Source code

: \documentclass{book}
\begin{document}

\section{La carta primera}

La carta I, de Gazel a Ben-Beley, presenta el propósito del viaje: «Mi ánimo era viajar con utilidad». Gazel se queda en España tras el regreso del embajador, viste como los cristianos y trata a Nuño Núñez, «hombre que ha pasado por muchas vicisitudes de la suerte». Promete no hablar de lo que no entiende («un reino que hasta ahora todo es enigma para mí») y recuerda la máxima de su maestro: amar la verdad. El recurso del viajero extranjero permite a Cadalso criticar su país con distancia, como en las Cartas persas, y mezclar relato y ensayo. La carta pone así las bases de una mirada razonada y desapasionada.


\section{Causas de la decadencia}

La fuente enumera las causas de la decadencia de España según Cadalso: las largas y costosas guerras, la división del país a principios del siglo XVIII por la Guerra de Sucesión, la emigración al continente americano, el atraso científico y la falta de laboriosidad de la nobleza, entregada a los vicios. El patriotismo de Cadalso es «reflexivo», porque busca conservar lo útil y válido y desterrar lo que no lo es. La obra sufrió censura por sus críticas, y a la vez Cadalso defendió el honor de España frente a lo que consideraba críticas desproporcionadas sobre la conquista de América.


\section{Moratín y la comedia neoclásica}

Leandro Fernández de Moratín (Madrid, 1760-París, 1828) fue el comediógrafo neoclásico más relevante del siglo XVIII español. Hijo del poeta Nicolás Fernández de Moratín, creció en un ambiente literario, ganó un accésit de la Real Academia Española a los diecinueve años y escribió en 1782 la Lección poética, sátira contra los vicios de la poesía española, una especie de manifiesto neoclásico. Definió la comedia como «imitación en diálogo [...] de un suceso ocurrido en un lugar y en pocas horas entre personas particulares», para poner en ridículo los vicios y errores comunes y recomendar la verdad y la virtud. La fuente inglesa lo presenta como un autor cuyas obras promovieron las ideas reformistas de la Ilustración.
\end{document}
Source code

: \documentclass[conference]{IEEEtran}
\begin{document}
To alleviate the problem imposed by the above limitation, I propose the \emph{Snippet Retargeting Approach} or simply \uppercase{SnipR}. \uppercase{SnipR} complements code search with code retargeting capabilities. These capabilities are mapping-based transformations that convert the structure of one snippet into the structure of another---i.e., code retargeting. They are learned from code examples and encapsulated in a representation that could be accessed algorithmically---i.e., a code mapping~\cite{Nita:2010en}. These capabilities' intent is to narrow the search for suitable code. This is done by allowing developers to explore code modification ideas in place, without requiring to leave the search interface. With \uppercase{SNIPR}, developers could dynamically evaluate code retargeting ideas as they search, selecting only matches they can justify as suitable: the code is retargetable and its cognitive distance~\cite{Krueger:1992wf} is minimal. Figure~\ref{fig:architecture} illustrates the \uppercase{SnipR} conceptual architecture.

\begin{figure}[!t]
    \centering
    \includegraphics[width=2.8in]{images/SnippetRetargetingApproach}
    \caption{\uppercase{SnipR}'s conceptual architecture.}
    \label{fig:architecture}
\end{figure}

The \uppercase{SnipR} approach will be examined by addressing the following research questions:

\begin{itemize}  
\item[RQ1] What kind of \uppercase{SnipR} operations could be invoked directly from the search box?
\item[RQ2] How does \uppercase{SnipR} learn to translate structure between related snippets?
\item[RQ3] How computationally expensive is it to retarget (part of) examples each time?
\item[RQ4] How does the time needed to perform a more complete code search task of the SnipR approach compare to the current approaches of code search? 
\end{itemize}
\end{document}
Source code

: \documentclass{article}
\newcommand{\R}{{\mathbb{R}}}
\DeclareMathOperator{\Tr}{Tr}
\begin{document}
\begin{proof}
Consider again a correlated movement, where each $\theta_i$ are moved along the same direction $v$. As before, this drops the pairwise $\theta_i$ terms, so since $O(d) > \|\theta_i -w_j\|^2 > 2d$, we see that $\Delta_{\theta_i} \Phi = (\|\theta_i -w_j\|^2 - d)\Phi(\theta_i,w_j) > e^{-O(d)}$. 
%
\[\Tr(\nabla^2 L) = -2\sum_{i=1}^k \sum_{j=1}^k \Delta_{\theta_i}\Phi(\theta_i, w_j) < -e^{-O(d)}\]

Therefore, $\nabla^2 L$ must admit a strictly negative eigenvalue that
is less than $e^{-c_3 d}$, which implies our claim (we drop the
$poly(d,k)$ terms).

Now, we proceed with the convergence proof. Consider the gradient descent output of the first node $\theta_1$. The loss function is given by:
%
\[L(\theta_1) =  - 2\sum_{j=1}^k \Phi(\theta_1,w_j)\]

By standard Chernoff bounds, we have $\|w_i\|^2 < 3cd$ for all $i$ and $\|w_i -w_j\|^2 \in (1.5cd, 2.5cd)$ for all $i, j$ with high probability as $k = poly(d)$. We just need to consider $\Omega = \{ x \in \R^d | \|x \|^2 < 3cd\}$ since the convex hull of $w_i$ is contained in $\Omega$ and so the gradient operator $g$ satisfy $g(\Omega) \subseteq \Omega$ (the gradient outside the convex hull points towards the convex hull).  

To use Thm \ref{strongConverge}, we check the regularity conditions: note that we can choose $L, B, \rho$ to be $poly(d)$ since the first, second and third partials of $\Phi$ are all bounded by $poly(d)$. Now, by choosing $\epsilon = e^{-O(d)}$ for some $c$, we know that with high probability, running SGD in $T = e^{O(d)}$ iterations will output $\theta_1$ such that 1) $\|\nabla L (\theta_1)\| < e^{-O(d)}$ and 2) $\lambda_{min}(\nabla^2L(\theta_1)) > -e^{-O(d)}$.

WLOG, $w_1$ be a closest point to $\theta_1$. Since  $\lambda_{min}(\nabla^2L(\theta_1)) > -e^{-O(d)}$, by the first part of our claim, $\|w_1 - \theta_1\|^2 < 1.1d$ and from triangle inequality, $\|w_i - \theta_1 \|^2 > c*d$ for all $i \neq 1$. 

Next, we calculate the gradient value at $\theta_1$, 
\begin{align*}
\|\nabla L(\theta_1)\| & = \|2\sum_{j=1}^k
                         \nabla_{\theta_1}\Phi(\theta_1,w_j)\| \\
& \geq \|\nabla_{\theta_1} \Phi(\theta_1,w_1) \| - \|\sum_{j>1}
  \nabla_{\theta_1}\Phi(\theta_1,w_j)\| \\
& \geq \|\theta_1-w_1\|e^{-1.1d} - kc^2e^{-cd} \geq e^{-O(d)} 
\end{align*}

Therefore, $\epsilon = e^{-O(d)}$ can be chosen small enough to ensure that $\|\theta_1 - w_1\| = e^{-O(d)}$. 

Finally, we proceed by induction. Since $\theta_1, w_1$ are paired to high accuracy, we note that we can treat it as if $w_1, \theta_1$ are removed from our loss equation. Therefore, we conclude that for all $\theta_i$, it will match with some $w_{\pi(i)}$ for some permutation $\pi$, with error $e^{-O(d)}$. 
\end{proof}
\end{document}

----

Task brief » In full and without any edits, output the material above.

Output of the exercise »
Source code

: \documentclass{book}
\begin{document}

\section{La carta primera}

La carta I, de Gazel a Ben-Beley, presenta el propósito del viaje: «Mi ánimo era viajar con utilidad». Gazel se queda en España tras el regreso del embajador, viste como los cristianos y trata a Nuño Núñez, «hombre que ha pasado por muchas vicisitudes de la suerte». Promete no hablar de lo que no entiende («un reino que hasta ahora todo es enigma para mí») y recuerda la máxima de su maestro: amar la verdad. El recurso del viajero extranjero permite a Cadalso criticar su país con distancia, como en las Cartas persas, y mezclar relato y ensayo. La carta pone así las bases de una mirada razonada y desapasionada.


\section{Causas de la decadencia}

La fuente enumera las causas de la decadencia de España según Cadalso: las largas y costosas guerras, la división del país a principios del siglo XVIII por la Guerra de Sucesión, la emigración al continente americano, el atraso científico y la falta de laboriosidad de la nobleza, entregada a los vicios. El patriotismo de Cadalso es «reflexivo», porque busca conservar lo útil y válido y desterrar lo que no lo es. La obra sufrió censura por sus críticas, y a la vez Cadalso defendió el honor de España frente a lo que consideraba críticas desproporcionadas sobre la conquista de América.


\section{Moratín y la comedia neoclásica}

Leandro Fernández de Moratín (Madrid, 1760-París, 1828) fue el comediógrafo neoclásico más relevante del siglo XVIII español. Hijo del poeta Nicolás Fernández de Moratín, creció en un ambiente literario, ganó un accésit de la Real Academia Española a los diecinueve años y escribió en 1782 la Lección poética, sátira contra los vicios de la poesía española, una especie de manifiesto neoclásico. Definió la comedia como «imitación en diálogo [...] de un suceso ocurrido en un lugar y en pocas horas entre personas particulares», para poner en ridículo los vicios y errores comunes y recomendar la verdad y la virtud. La fuente inglesa lo presenta como un autor cuyas obras promovieron las ideas reformistas de la Ilustración.
\end{document}
Source code

: \documentclass[conference]{IEEEtran}
\begin{document}
To alleviate the problem imposed by the above limitation, I propose the \emph{Snippet Retargeting Approach} or simply \uppercase{SnipR}. \uppercase{SnipR} complements code search with code retargeting capabilities. These capabilities are mapping-based transformations that convert the structure of one snippet into the structure of another---i.e., code retargeting. They are learned from code examples and encapsulated in a representation that could be accessed algorithmically---i.e., a code mapping~\cite{Nita:2010en}. These capabilities' intent is to narrow the search for suitable code. This is done by allowing developers to explore code modification ideas in place, without requiring to leave the search interface. With \uppercase{SNIPR}, developers could dynamically evaluate code retargeting ideas as they search, selecting only matches they can justify as suitable: the code is retargetable and its cognitive distance~\cite{Krueger:1992wf} is minimal. Figure~\ref{fig:architecture} illustrates the \uppercase{SnipR} conceptual architecture.

\begin{figure}[!t]
    \centering
    \includegraphics[width=2.8in]{images/SnippetRetargetingApproach}
    \caption{\uppercase{SnipR}'s conceptual architecture.}
    \label{fig:architecture}
\end{figure}

The \uppercase{SnipR} approach will be examined by addressing the following research questions:

\begin{itemize}  
\item[RQ1] What kind of \uppercase{SnipR} operations could be invoked directly from the search box?
\item[RQ2] How does \uppercase{SnipR} learn to translate structure between related snippets?
\item[RQ3] How computationally expensive is it to retarget (part of) examples each time?
\item[RQ4] How does the time needed to perform a more complete code search task of the SnipR approach compare to the current approaches of code search? 
\end{itemize}
\end{document}
Source code

: \documentclass{article}
\newcommand{\R}{{\mathbb{R}}}
\DeclareMathOperator{\Tr}{Tr}
\begin{document}
\begin{proof}
Consider again a correlated movement, where each $\theta_i$ are moved along the same direction $v$. As before, this drops the pairwise $\theta_i$ terms, so since $O(d) > \|\theta_i -w_j\|^2 > 2d$, we see that $\Delta_{\theta_i} \Phi = (\|\theta_i -w_j\|^2 - d)\Phi(\theta_i,w_j) > e^{-O(d)}$. 
%
\[\Tr(\nabla^2 L) = -2\sum_{i=1}^k \sum_{j=1}^k \Delta_{\theta_i}\Phi(\theta_i, w_j) < -e^{-O(d)}\]

Therefore, $\nabla^2 L$ must admit a strictly negative eigenvalue that
is less than $e^{-c_3 d}$, which implies our claim (we drop the
$poly(d,k)$ terms).

Now, we proceed with the convergence proof. Consider the gradient descent output of the first node $\theta_1$. The loss function is given by:
%
\[L(\theta_1) =  - 2\sum_{j=1}^k \Phi(\theta_1,w_j)\]

By standard Chernoff bounds, we have $\|w_i\|^2 < 3cd$ for all $i$ and $\|w_i -w_j\|^2 \in (1.5cd, 2.5cd)$ for all $i, j$ with high probability as $k = poly(d)$. We just need to consider $\Omega = \{ x \in \R^d | \|x \|^2 < 3cd\}$ since the convex hull of $w_i$ is contained in $\Omega$ and so the gradient operator $g$ satisfy $g(\Omega) \subseteq \Omega$ (the gradient outside the convex hull points towards the convex hull).  

To use Thm \ref{strongConverge}, we check the regularity conditions: note that we can choose $L, B, \rho$ to be $poly(d)$ since the first, second and third partials of $\Phi$ are all bounded by $poly(d)$. Now, by choosing $\epsilon = e^{-O(d)}$ for some $c$, we know that with high probability, running SGD in $T = e^{O(d)}$ iterations will output $\theta_1$ such that 1) $\|\nabla L (\theta_1)\| < e^{-O(d)}$ and 2) $\lambda_{min}(\nabla^2L(\theta_1)) > -e^{-O(d)}$.

WLOG, $w_1$ be a closest point to $\theta_1$. Since  $\lambda_{min}(\nabla^2L(\theta_1)) > -e^{-O(d)}$, by the first part of our claim, $\|w_1 - \theta_1\|^2 < 1.1d$ and from triangle inequality, $\|w_i - \theta_1 \|^2 > c*d$ for all $i \neq 1$. 

Next, we calculate the gradient value at $\theta_1$, 
\begin{align*}
\|\nabla L(\theta_1)\| & = \|2\sum_{j=1}^k
                         \nabla_{\theta_1}\Phi(\theta_1,w_j)\| \\
& \geq \|\nabla_{\theta_1} \Phi(\theta_1,w_1) \| - \|\sum_{j>1}
  \nabla_{\theta_1}\Phi(\theta_1,w_j)\| \\
& \geq \|\theta_1-w_1\|e^{-1.1d} - kc^2e^{-cd} \geq e^{-O(d)} 
\end{align*}

Therefore, $\epsilon = e^{-O(d)}$ can be chosen small enough to ensure that $\|\theta_1 - w_1\| = e^{-O(d)}$. 

Finally, we proceed by induction. Since $\theta_1, w_1$ are paired to high accuracy, we note that we can treat it as if $w_1, \theta_1$ are removed from our loss equation. Therefore, we conclude that for all $\theta_i$, it will match with some $w_{\pi(i)}$ for some permutation $\pi$, with error $e^{-O(d)}$. 
\end{proof}
\end{document}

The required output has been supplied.